TASK: From the entries below, please gather each line containing the string "mathbb".

STORED DATA:

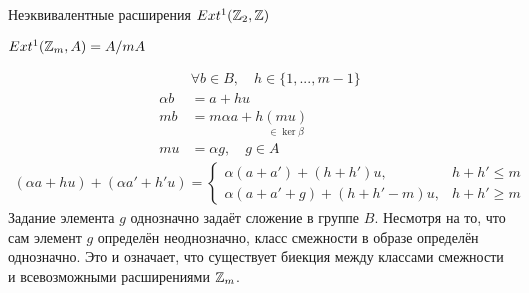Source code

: \documentclass[../main.tex]{subfiles}
\begin{document}
\begin{to_ex}
Неэквивалентные расширения $Ext^1(\mathbb{Z}_2, \mathbb{Z})$
\bee
{}
\eee
\end{to_ex}
\begin{to_ex}
$Ext^1(\mathbb{Z}_m, A) = A /mA$
\bee
{}
\eee

\begin{align*}
    &\forall b \in B,\quad h \in \{1, ..., m-1\} \\
    \alpha b &= a + h u \\
    mb &= m\alpha a + h\underset{\in\ker \beta }{(mu)}\\
    mu &= \alpha g, \quad g \in A
\end{align*}
\begin{align*}
    (\alpha a + h u )+(\alpha a' + h'u) = \begin{cases}\alpha(a + a') + (h + h')u, & h + h' \le m \\ \alpha(a+a'+g) + (h + h' - m)u, & h+h' \geq m \end{cases}
\end{align*}
Задание элемента $g$ однозначно задаёт сложение в группе $B$. Несмотря на то, что сам элемент $g$ определён неоднозначно, класс смежности в образе определён однозначно. Это и означает, что существует биекция между классами смежности и всевозможными расширениями $\mathbb{Z}_m$. 
\end{to_ex} 
\end{document}
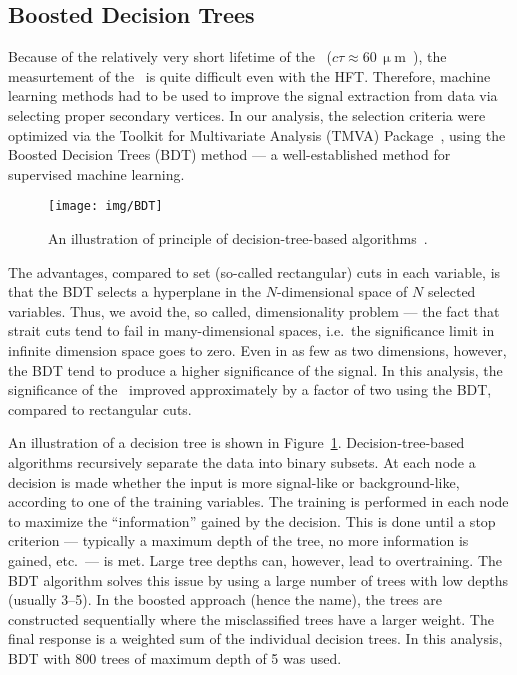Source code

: \subsection{Boosted Decision Trees}

Because of the relatively very short lifetime of the \Lambdac\ ($c\tau \approx 60\,\upmu$m~\cite{PDG}), the measurtement of the \Lambdac\ is quite difficult even with the HFT\@. Therefore, machine learning methods had to be used to improve the signal extraction from data via selecting proper secondary vertices.
In our analysis, the selection criteria were optimized via the Toolkit for Multivariate Analysis (TMVA) Package~\cite{TMVA}, using the Boosted Decision Trees (BDT) method --- a well-established method for supervised machine learning.


\begin{figure}[!htb]
\centering
\texttt{[image: img/BDT]}
\caption{\label{BDT}An illustration of principle of decision-tree-based algorithms~\cite{TMVA}\@.}
\end{figure}

The advantages, compared to set (so-called rectangular) cuts in each variable, is that the BDT selects a hyperplane in the $N$-dimensional space of $N$ selected variables. Thus, we avoid the, so called, dimensionality problem --- the fact that strait cuts tend to fail in many-dimensional spaces, i.e.\ the significance limit in infinite dimension space goes to zero. Even in as few as two dimensions, however, the BDT tend to produce a higher significance of the signal. In this analysis, the significance of the \Lambdac\ improved approximately by a factor of two using the BDT, compared to rectangular cuts.


An illustration of a decision tree is shown in Figure~\ref{BDT}\@. Decision-tree-based algorithms recursively separate the data into binary subsets. At each node a decision is made whether the input is more signal-like or background-like, according to one of the training variables. The training is performed in each node to maximize the ``information'' gained by the decision. This is done until a stop criterion --- typically a maximum depth of the tree, no more information is gained, etc.\ --- is met. Large tree depths can, however, lead to overtraining. The BDT algorithm solves this issue by using a large number of trees with low depths (usually 3--5)\@. In the boosted approach (hence the name), the trees are constructed sequentially where the misclassified trees have a larger weight. The final response is a weighted sum of the individual decision trees. In this analysis, BDT with 800 trees of maximum depth of 5 was used.


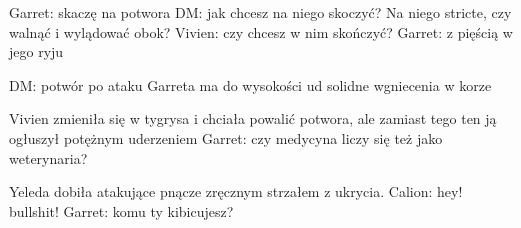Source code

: \documentclass[10pt,twoside,twocolumn]{book}
\begin{document}
%    
%       
Garret: skaczę na potwora
DM: jak chcesz na niego skoczyć? Na niego stricte, czy walnąć i wylądować obok?
Vivien: czy chcesz w nim skończyć?
Garret: z pięścią w jego ryju

%    
%       
DM: potwór po ataku Garreta ma do wysokości ud solidne wgniecenia w korze

%    
%       
Vivien zmieniła się w tygrysa i chciała powalić potwora, ale zamiast tego ten ją ogłuszył potężnym uderzeniem
Garret: czy medycyna liczy się też jako weterynaria?

%    
%       
Yeleda dobiła atakujące pnącze zręcznym strzałem z ukrycia.
Calion: hey! bullshit!
Garret: komu ty kibicujesz?
\end{document}
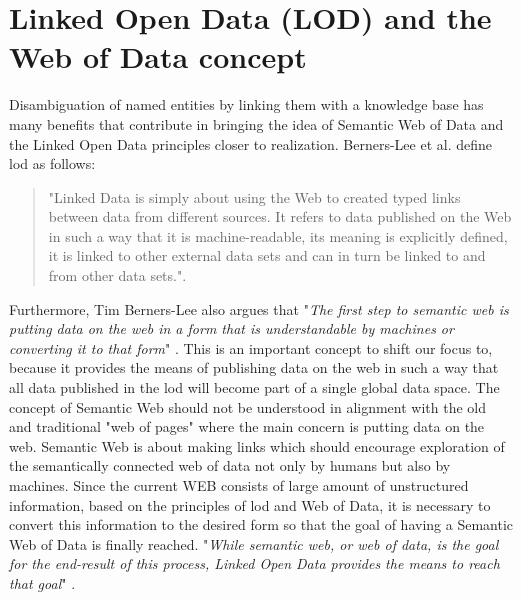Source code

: \section{Linked Open Data (LOD) and the Web of Data concept}
Disambiguation of named entities by linking them with a knowledge base has many benefits that contribute in bringing the idea of Semantic Web of Data and the Linked Open Data principles closer to realization. Berners-Lee et al. \cite{lod_sofar} define \ac{lod} as follows: 

\begin{quote}
 "Linked Data is simply about using the Web to created typed links between data from different sources. It refers to data published on the Web in such a way that it is machine-readable, its meaning is explicitly defined, it is linked to other external data sets and can in turn be linked to and from other data sets.".\cite{lod_sofar}
\end{quote}

Furthermore, Tim Berners-Lee also argues that "\textit{The first step to semantic web is putting data on the web in a form that is understandable by machines or converting it to that form}" \cite{lod_sofar}. This is an important concept to shift our focus to, because it provides the means of publishing data on the web in such a way that all data published in the \ac{lod} will become part of a single global data space. The concept of Semantic Web should not be understood in alignment with the old and traditional "web of pages" where the main concern is putting data on the web. Semantic Web is about making links which should encourage exploration of the semantically connected web of data not only by humans but also by machines. Since the current WEB consists of large amount of unstructured information, based on the principles of \ac{lod} and Web of Data, it is necessary to convert this information to the desired form so that the goal of having a Semantic Web of Data is finally reached. "\textit{While semantic web, or web of data, is the goal for the end-result of this process, Linked Open Data provides the means to reach that goal}" \cite{lod_sofar}.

EXERCISE OUTPUT:
Неэквивалентные расширения $Ext^1(\mathbb{Z}_2, \mathbb{Z})$
$Ext^1(\mathbb{Z}_m, A) = A /mA$
Задание элемента $g$ однозначно задаёт сложение в группе $B$. Несмотря на то, что сам элемент $g$ определён неоднозначно, класс смежности в образе определён однозначно. Это и означает, что существует биекция между классами смежности и всевозможными расширениями $\mathbb{Z}_m$. 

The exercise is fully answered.